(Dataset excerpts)
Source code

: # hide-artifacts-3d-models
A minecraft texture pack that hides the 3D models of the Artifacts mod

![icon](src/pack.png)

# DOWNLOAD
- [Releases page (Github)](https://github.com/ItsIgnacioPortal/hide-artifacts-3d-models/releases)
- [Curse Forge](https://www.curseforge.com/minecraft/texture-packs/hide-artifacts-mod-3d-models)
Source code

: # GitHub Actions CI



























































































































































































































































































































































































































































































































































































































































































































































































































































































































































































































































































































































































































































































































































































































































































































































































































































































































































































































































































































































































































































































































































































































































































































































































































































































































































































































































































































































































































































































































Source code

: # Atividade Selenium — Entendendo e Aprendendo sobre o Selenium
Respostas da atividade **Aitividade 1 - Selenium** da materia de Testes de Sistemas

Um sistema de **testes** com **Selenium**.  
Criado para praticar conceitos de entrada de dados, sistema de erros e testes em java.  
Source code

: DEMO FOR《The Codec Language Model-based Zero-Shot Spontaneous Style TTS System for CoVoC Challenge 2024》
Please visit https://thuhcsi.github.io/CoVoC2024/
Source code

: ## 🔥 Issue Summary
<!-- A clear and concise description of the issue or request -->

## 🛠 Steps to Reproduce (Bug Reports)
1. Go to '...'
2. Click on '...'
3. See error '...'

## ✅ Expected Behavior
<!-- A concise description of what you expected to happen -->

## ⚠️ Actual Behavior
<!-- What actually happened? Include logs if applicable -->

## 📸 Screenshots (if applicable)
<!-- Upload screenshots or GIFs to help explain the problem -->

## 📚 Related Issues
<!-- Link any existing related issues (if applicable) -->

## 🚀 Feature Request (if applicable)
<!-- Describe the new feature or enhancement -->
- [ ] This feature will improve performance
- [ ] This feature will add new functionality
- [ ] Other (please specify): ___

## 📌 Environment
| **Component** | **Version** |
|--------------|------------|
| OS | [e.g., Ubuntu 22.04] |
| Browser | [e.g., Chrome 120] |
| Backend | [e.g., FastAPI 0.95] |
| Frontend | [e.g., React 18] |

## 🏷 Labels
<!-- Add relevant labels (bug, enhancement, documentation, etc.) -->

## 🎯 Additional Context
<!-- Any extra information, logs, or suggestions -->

**Exercise requirements**
In full and verbatim, repeat the records given above.

**Task output**
Source code

: # hide-artifacts-3d-models
A minecraft texture pack that hides the 3D models of the Artifacts mod

![icon](src/pack.png)

# DOWNLOAD
- [Releases page (Github)](https://github.com/ItsIgnacioPortal/hide-artifacts-3d-models/releases)
- [Curse Forge](https://www.curseforge.com/minecraft/texture-packs/hide-artifacts-mod-3d-models)
Source code

: # GitHub Actions CI



























































































































































































































































































































































































































































































































































































































































































































































































































































































































































































































































































































































































































































































































































































































































































































































































































































































































































































































































































































































































































































































































































































































































































































































































































































































































































































































































































































































































































































































































Source code

: # Atividade Selenium — Entendendo e Aprendendo sobre o Selenium
Respostas da atividade **Aitividade 1 - Selenium** da materia de Testes de Sistemas

Um sistema de **testes** com **Selenium**.  
Criado para praticar conceitos de entrada de dados, sistema de erros e testes em java.  
Source code

: DEMO FOR《The Codec Language Model-based Zero-Shot Spontaneous Style TTS System for CoVoC Challenge 2024》
Please visit https://thuhcsi.github.io/CoVoC2024/
Source code

: ## 🔥 Issue Summary
<!-- A clear and concise description of the issue or request -->

## 🛠 Steps to Reproduce (Bug Reports)
1. Go to '...'
2. Click on '...'
3. See error '...'

## ✅ Expected Behavior
<!-- A concise description of what you expected to happen -->

## ⚠️ Actual Behavior
<!-- What actually happened? Include logs if applicable -->

## 📸 Screenshots (if applicable)
<!-- Upload screenshots or GIFs to help explain the problem -->

## 📚 Related Issues
<!-- Link any existing related issues (if applicable) -->

## 🚀 Feature Request (if applicable)
<!-- Describe the new feature or enhancement -->
- [ ] This feature will improve performance
- [ ] This feature will add new functionality
- [ ] Other (please specify): ___

## 📌 Environment
| **Component** | **Version** |
|--------------|------------|
| OS | [e.g., Ubuntu 22.04] |
| Browser | [e.g., Chrome 120] |
| Backend | [e.g., FastAPI 0.95] |
| Frontend | [e.g., React 18] |

## 🏷 Labels
<!-- Add relevant labels (bug, enhancement, documentation, etc.) -->

## 🎯 Additional Context
<!-- Any extra information, logs, or suggestions -->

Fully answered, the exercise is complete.